A consumer is an application that processes all data from a Kinesis data stream. This demo is built using Apache Flink (a popular framework and engine for processing data streams), and can be deployed as an application in Amazon Kinesis Data Analytics. It showcases how to (asynchronously) invoke an external endpoint, which is useful when you want to enrich or filter incoming events.

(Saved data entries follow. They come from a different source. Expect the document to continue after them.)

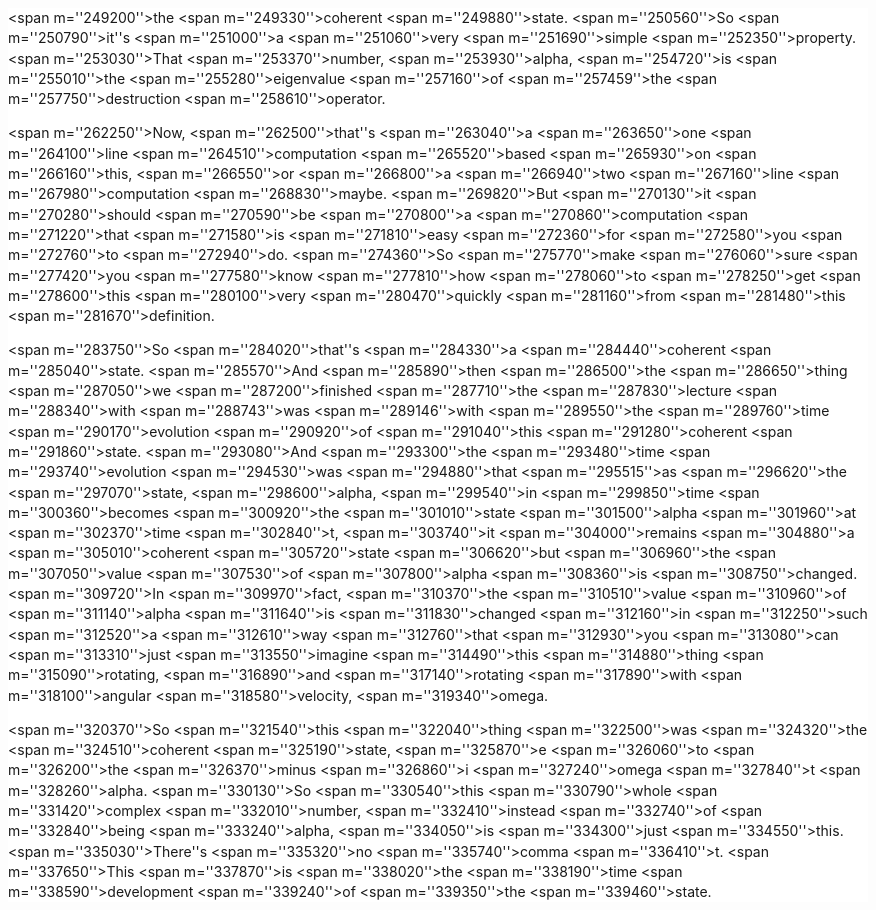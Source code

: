   <span m=''249200''>the</span> <span m=''249330''>coherent</span> <span m=''249880''>state.</span>
  <span m=''250560''>So</span> <span m=''250790''>it''s</span> <span m=''251000''>a</span>
  <span m=''251060''>very</span> <span m=''251690''>simple</span> <span m=''252350''>property.</span>
  <span m=''253030''>That</span> <span m=''253370''>number,</span> <span m=''253930''>alpha,</span>
  <span m=''254720''>is</span> <span m=''255010''>the</span> <span m=''255280''>eigenvalue</span>
  <span m=''257160''>of</span> <span m=''257459''>the</span> <span m=''257750''>destruction</span>
  <span m=''258610''>operator.</span> </p><p><span m=''262250''>Now,</span> <span
  m=''262500''>that''s</span> <span m=''263040''>a</span> <span m=''263650''>one</span>
  <span m=''264100''>line</span> <span m=''264510''>computation</span> <span m=''265520''>based</span>
  <span m=''265930''>on</span> <span m=''266160''>this,</span> <span m=''266550''>or</span>
  <span m=''266800''>a</span> <span m=''266940''>two</span> <span m=''267160''>line</span>
  <span m=''267980''>computation</span> <span m=''268830''>maybe.</span> <span m=''269820''>But</span>
  <span m=''270130''>it</span> <span m=''270280''>should</span> <span m=''270590''>be</span>
  <span m=''270800''>a</span> <span m=''270860''>computation</span> <span m=''271220''>that</span>
  <span m=''271580''>is</span> <span m=''271810''>easy</span> <span m=''272360''>for</span>
  <span m=''272580''>you</span> <span m=''272760''>to</span> <span m=''272940''>do.</span>
  <span m=''274360''>So</span> <span m=''275770''>make</span> <span m=''276060''>sure</span>
  <span m=''277420''>you</span> <span m=''277580''>know</span> <span m=''277810''>how</span>
  <span m=''278060''>to</span> <span m=''278250''>get</span> <span m=''278600''>this</span>
  <span m=''280100''>very</span> <span m=''280470''>quickly</span> <span m=''281160''>from</span>
  <span m=''281480''>this</span> <span m=''281670''>definition.</span> </p><p><span
  m=''283750''>So</span> <span m=''284020''>that''s</span> <span m=''284330''>a</span>
  <span m=''284440''>coherent</span> <span m=''285040''>state.</span> <span m=''285570''>And</span>
  <span m=''285890''>then</span> <span m=''286500''>the</span> <span m=''286650''>thing</span>
  <span m=''287050''>we</span> <span m=''287200''>finished</span> <span m=''287710''>the</span>
  <span m=''287830''>lecture</span> <span m=''288340''>with</span> <span m=''288743''>was</span>
  <span m=''289146''>with</span> <span m=''289550''>the</span> <span m=''289760''>time</span>
  <span m=''290170''>evolution</span> <span m=''290920''>of</span> <span m=''291040''>this</span>
  <span m=''291280''>coherent</span> <span m=''291860''>state.</span> <span m=''293080''>And</span>
  <span m=''293300''>the</span> <span m=''293480''>time</span> <span m=''293740''>evolution</span>
  <span m=''294530''>was</span> <span m=''294880''>that</span> <span m=''295515''>as</span>
  <span m=''296620''>the</span> <span m=''297070''>state,</span> <span m=''298600''>alpha,</span>
  <span m=''299540''>in</span> <span m=''299850''>time</span> <span m=''300360''>becomes</span>
  <span m=''300920''>the</span> <span m=''301010''>state</span> <span m=''301500''>alpha</span>
  <span m=''301960''>at</span> <span m=''302370''>time</span> <span m=''302840''>t,</span>
  <span m=''303740''>it</span> <span m=''304000''>remains</span> <span m=''304880''>a</span>
  <span m=''305010''>coherent</span> <span m=''305720''>state</span> <span m=''306620''>but</span>
  <span m=''306960''>the</span> <span m=''307050''>value</span> <span m=''307530''>of</span>
  <span m=''307800''>alpha</span> <span m=''308360''>is</span> <span m=''308750''>changed.</span>
  <span m=''309720''>In</span> <span m=''309970''>fact,</span> <span m=''310370''>the</span>
  <span m=''310510''>value</span> <span m=''310960''>of</span> <span m=''311140''>alpha</span>
  <span m=''311640''>is</span> <span m=''311830''>changed</span> <span m=''312160''>in</span>
  <span m=''312250''>such</span> <span m=''312520''>a</span> <span m=''312610''>way</span>
  <span m=''312760''>that</span> <span m=''312930''>you</span> <span m=''313080''>can</span>
  <span m=''313310''>just</span> <span m=''313550''>imagine</span> <span m=''314490''>this</span>
  <span m=''314880''>thing</span> <span m=''315090''>rotating,</span> <span m=''316890''>and</span>
  <span m=''317140''>rotating</span> <span m=''317890''>with</span> <span m=''318100''>angular</span>
  <span m=''318580''>velocity,</span> <span m=''319340''>omega.</span> </p><p><span
  m=''320370''>So</span> <span m=''321540''>this</span> <span m=''322040''>thing</span>
  <span m=''322500''>was</span> <span m=''324320''>the</span> <span m=''324510''>coherent</span>
  <span m=''325190''>state,</span> <span m=''325870''>e</span> <span m=''326060''>to</span>
  <span m=''326200''>the</span> <span m=''326370''>minus</span> <span m=''326860''>i</span>
  <span m=''327240''>omega</span> <span m=''327840''>t</span> <span m=''328260''>alpha.</span>
  <span m=''330130''>So</span> <span m=''330540''>this</span> <span m=''330790''>whole</span>
  <span m=''331420''>complex</span> <span m=''332010''>number,</span> <span m=''332410''>instead</span>
  <span m=''332740''>of</span> <span m=''332840''>being</span> <span m=''333240''>alpha,</span>
  <span m=''334050''>is</span> <span m=''334300''>just</span> <span m=''334550''>this.</span>
  <span m=''335030''>There''s</span> <span m=''335320''>no</span> <span m=''335740''>comma</span>
  <span m=''336410''>t.</span> <span m=''337650''>This</span> <span m=''337870''>is</span>
  <span m=''338020''>the</span> <span m=''338190''>time</span> <span m=''338590''>development</span>
  <span m=''339240''>of</span> <span m=''339350''>the</span> <span m=''339460''>state.</span>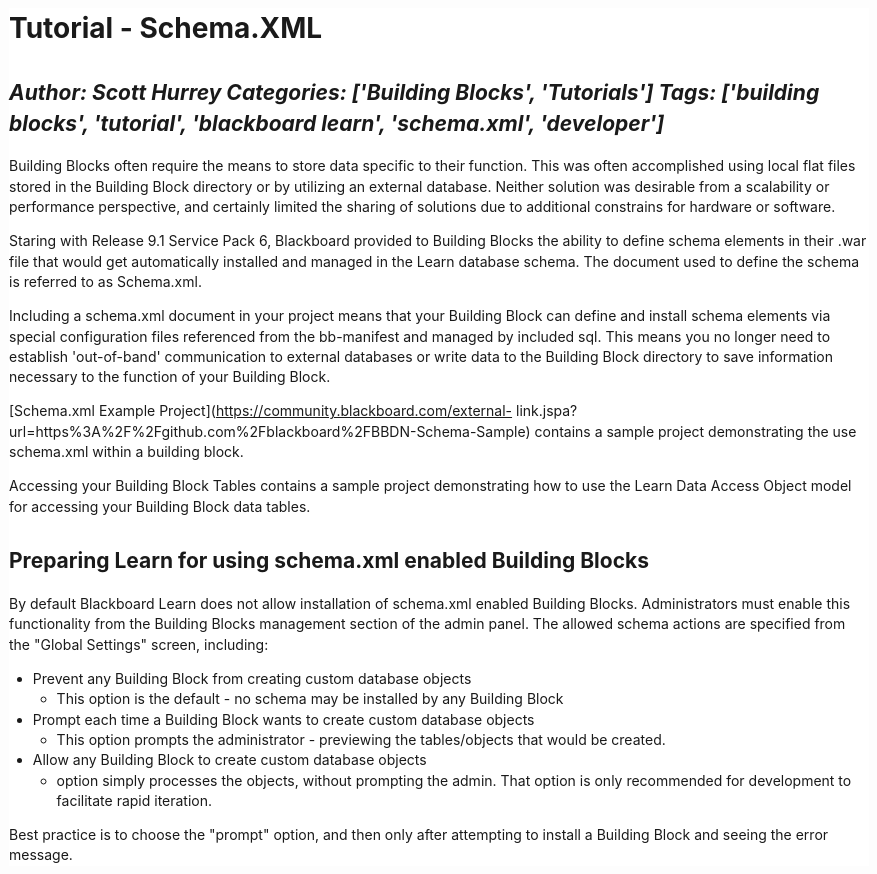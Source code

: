 # Tutorial - Schema.XML
*Author: Scott Hurrey*
*Categories: ['Building Blocks', 'Tutorials']*
*Tags: ['building blocks', 'tutorial', 'blackboard learn', 'schema.xml', 'developer']*
---
Building Blocks often require the means to store data specific to their
function. This was often accomplished using local flat files stored in the
Building Block directory or by utilizing an external database. Neither
solution was desirable from a scalability or performance perspective, and
certainly limited the sharing of solutions due to additional constrains for
hardware or software.

Staring with Release 9.1 Service Pack 6, Blackboard provided to Building
Blocks the ability to define schema elements in their .war file that would get
automatically installed and managed in the Learn database schema. The document
used to define the schema is referred to as Schema.xml.

Including a schema.xml document in your project means that your Building Block
can define and install schema elements via special configuration files
referenced from the bb-manifest and managed by included sql. This means you no
longer need to establish 'out-of-band' communication to external databases or
write data to the Building Block directory to save information necessary to
the function of your Building Block.

[Schema.xml Example Project](https://community.blackboard.com/external-
link.jspa?url=https%3A%2F%2Fgithub.com%2Fblackboard%2FBBDN-Schema-Sample)
contains a sample project demonstrating the use schema.xml within a building
block.

Accessing your Building Block Tables contains a sample project demonstrating
how to use the Learn Data Access Object model for accessing your Building
Block data tables.

## Preparing Learn for using schema.xml enabled Building Blocks

By default Blackboard Learn does not allow installation of schema.xml enabled
Building Blocks. Administrators must enable this functionality from the
Building Blocks management section of the admin panel. The allowed schema
actions are specified from the "Global Settings" screen, including:

  * Prevent any Building Block from creating custom database objects
    * This option is the default - no schema may be installed by any Building Block
  * Prompt each time a Building Block wants to create custom database objects
    * This option prompts the administrator - previewing the tables/objects that would be created.
  * Allow any Building Block to create custom database objects
    * option simply processes the objects, without prompting the admin. That option is only recommended for development to facilitate rapid iteration.

Best practice is to choose the "prompt" option, and then only after attempting
to install a Building Block and seeing the error message.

To access the external endpoint, the application leverages the Asynchronous I/O API of Apache Flink. Asynchronous interaction with the external system means that a single parallel function instance can handle many requests concurrently and receive the responses concurrently. The implementation of RichAsyncFunction
is available on the Sig4SignedHttpRequestAsyncFunction class:
public class Sig4SignedHttpRequestAsyncFunction<T> extends RichAsyncFunction<HttpRequest<T>, HttpResponse<T>> {
@Override
public void open(Configuration parameters) throws Exception { ... }
@Override
public void close() throws Exception { ... }
@Override
public void asyncInvoke(HttpRequest<T> request, ResultFuture<HttpResponse<T>> resultFuture) throws Exception { ... }
}
The sample application is configured to read events from an existing dataset and invoke an endpoint to predict the fare amount. To customize it, follow the steps below:
By default, the solution will use a Lambda function, but that can be replaced by any integration supported by API Gateway (such as an Amazon SageMaker endpoint).
There are two classes used for deserialization of incoming records: Event and RideRequest. You can use them as a reference for your use case.
The sample application has several examples on how to handle HTTP requests and responses. You should update them (or use them as reference) for your use case.
By default, the sample application will read data from a Kinesis data stream and invoke an API Gateway endpoint (both values are passed as runtime properties). The complete list of settings for the source (FlinkKinesisConsumer) can be found on GitHub.
mvn clean package --quiet -Dflink.version=1.15.4